9 min read

Perfecting the Dockerfile

Perfecting the Dockerfile

There are plenty of Docker best practices articles out there, this is not one, exactly.. I will instead talk to maintainability, efficiency, and security covering best practices where relevant.

I've been using Docker for a couple of years now, it seems like a lifetime ago I'd jump into a new project and setup Vagrant.

Just like we had to perfect the Vagrantfile with its complicated network and volume sharing, so too does the Dockerfile present certain challenges (but we finally have nice shared networks and volumes).

What does a basic Dockerfile look like?

FROM python:2.7

ENV APP_ROOT=/usr/src/app

ADD requirements.txt .
RUN pip install -r requirements.txt

ADD ./src $APP_ROOT/src

CMD ["python", "command.py", "start"]

Looks simple enough, what can go wrong?

  • Basics; FROM, WORKDIR, ENV, ARG, and LABEL
  • Requiring file resources; side-effects of ADD
  • Reducing image size
    • Caching (layers)
    • Caching (combined commands)
    • Caching (optimisation)
    • Ignoring files
  • Change the executable; using ENTRYPOINT and CMD
  • Mapping volumes or mounts
  • Security
    • Root access prevention
    • Lateral movement
  • Monitoring; using HEALTHCHECK

That's a lot to cover.

Basics

The FROM keyword takes a base container and extends it with layer for your purpose.

A base is usually a operating system such as FROM ubuntu:17.10 but it is becoming more common to choose a combination of programming language and O/S FROM python:2.7-debian.

In the example Dockerfile we didn't have WORKDIR which is a useful basic and does what it says on the box, sets the containers following commands to be executed in the working directory defined WORKDIR /usr/src.

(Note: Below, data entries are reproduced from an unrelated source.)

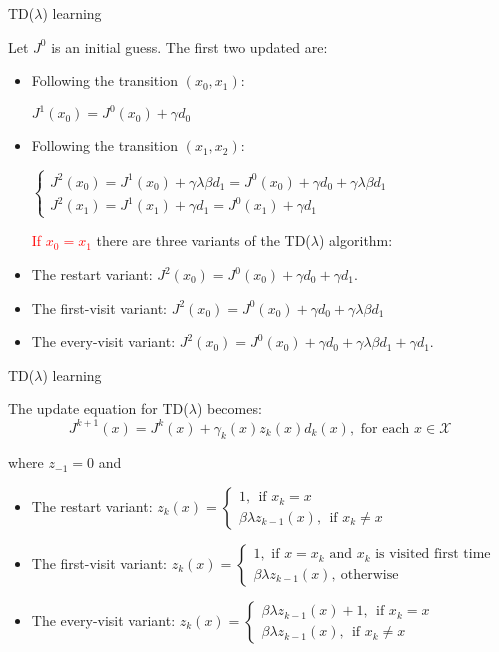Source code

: \documentclass{beamer}
\def\X{{\mathcal X}}
\newcommand{\red}[1]{\textcolor{red}{#1}}
\begin{document}
\begin{frame}{TD($\lambda$) learning}

 Let $J^0$ is an initial guess.   The first two updated are:
\begin{itemize}
 \item  Following the transition $(x_0, x_1):$

  $J^1(x_0) = J^0(x_0)+\gamma d_0$


 \item  Following the transition $(x_1, x_2):$

  $
  \begin{cases}
  J^2(x_0) = J^1(x_0)+\gamma \lambda \beta  d_1=  J^0(x_0)+\gamma d_0+\gamma \lambda \beta  d_1\\
  J^2(x_1) = J^1(x_1)+\gamma  d_1 = J^0(x_1)+\gamma  d_1
  \end{cases}
  $
  
\red{If $x_0 = x_1$} there are three variants of the TD($\lambda$) algorithm:


\item The restart variant:
$J^2(x_0) = J^0(x_0) +\gamma d_0+\gamma d_1.$
  \item The first-visit variant:
  $J^2(x_0) =  J^0(x_0)+\gamma d_0+\gamma \lambda \beta  d_1$

\item The every-visit variant:
$J^2(x_0) = J^0(x_0)+\gamma d_0+\gamma \lambda \beta  d_1 +\gamma d_1.$


\end{itemize}

\end{frame}

\begin{frame}{TD($\lambda$) learning}

 The update equation for TD($\lambda$) becomes:
 $$
 J^{k+1}(x) = J^{k}(x)+\gamma_k(x)z_k(x)d_k(x), \text{ for each }x\in \X
 $$

where $z_{-1}=0$ and

\begin{itemize}
\item The restart variant:
$z_k(x) = \begin{cases}1,  ~~\text{if }x_k= x\\
\beta\lambda z_{k-1}(x), ~~\text{if }x_k\neq x
 \end{cases}$
  \item The first-visit variant:
  $z_k(x) = \begin{cases}1, \text{ if } x=x_k\text{ and } x_k \text{ is visited first time}\\
  \beta\lambda z_{k-1}(x), ~\text{otherwise}
  \end{cases}$

\item The every-visit variant:
$z_k(x) = \begin{cases}\beta\lambda z_{k-1}(x)+1,  ~~\text{if }x_k= x\\
\beta\lambda z_{k-1}(x), ~~\text{if }x_k\neq x
 \end{cases}$
\end{itemize}
\end{frame}
\end{document}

When you start a session into a running container you will be in this directory.

Next we look at ENV which is a helpful tool when building a container but comes with side-effects.

FROM python:2.7
ENV APP_ROOT=/usr/src/app
ENV PG_MAJOR 9.3
ENV PG_VERSION 9.3.4

WORKDIR $APP_ROOT
RUN curl -SL http://example.com/postgres-$PG_VERSION.tar.xz | tar -xJC /usr/src/postgress && …
ENV PATH /usr/local/postgres-$PG_MAJOR/bin:$PATH

ADD requirements.txt .
RUN pip install -r requirements.txt

CMD ["python", "command.py", "start"]

Here we use ENV to set the WORKDIR and define software versions that get installed and the side-effect is in the ENV PATH declaration as this will change the existing O/S environment variable. You can pass in new values at build time using --env APP_ROOT=/usr/src

To avoid side-effects and still have the benefits of parameterising our build we can use ARG instead of ENV.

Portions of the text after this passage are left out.